What you will do. Among the entries below, copy every line that carries the word "left".
(Beginning of Available data)
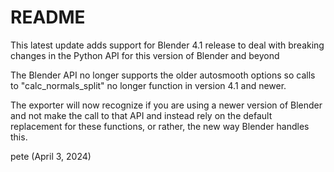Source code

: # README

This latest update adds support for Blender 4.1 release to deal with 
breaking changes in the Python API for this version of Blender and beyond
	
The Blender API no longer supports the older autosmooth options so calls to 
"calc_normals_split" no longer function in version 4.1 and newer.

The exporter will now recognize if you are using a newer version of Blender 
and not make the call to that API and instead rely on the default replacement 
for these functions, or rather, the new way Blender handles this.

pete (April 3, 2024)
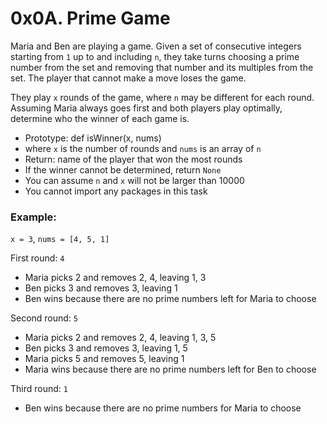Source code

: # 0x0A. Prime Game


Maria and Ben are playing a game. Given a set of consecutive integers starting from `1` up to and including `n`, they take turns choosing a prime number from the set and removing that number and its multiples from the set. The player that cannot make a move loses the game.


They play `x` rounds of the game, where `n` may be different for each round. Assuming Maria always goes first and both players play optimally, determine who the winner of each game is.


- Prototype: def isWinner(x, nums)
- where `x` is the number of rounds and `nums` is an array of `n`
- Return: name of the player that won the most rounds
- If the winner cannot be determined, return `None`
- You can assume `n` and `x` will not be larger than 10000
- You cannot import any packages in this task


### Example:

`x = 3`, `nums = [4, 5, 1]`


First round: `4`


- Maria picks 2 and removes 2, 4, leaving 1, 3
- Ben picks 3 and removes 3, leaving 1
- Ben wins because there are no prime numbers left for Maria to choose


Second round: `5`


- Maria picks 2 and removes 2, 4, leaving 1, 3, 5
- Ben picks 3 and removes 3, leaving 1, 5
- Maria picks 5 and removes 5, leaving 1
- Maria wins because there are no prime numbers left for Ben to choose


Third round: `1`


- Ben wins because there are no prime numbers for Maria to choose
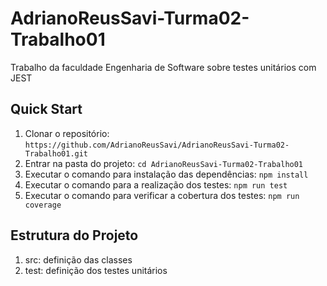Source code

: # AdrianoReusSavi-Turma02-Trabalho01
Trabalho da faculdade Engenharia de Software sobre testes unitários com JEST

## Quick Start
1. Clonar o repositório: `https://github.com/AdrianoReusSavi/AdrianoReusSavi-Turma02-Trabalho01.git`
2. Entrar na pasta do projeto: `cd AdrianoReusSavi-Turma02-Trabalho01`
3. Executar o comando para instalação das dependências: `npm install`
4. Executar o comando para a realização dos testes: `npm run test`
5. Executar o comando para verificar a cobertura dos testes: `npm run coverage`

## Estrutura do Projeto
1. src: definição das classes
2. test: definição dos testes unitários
(End of Available data)
(Beginning of Available data)
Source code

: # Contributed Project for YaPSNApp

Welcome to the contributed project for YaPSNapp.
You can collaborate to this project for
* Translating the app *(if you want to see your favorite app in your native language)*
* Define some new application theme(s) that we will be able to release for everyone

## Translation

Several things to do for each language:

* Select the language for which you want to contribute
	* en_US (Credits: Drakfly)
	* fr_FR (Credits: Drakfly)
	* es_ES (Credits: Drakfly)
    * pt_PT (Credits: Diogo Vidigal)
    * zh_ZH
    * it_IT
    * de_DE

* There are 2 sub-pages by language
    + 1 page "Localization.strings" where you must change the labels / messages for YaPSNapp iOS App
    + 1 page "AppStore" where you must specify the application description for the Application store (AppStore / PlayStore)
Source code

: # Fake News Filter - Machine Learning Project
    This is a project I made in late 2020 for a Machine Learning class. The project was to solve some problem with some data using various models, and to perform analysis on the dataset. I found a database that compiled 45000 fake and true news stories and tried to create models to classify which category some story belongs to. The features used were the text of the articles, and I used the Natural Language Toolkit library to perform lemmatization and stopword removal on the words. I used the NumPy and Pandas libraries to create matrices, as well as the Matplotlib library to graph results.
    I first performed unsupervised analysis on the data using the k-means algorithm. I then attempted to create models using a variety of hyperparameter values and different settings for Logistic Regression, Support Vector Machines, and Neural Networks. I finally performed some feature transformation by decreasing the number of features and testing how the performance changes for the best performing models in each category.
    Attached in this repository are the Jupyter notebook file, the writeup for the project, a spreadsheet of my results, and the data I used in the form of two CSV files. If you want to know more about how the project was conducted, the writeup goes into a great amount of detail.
(End of Available data)
Exercise result.
- Ben wins because there are no prime numbers left for Maria to choose
- Maria wins because there are no prime numbers left for Ben to choose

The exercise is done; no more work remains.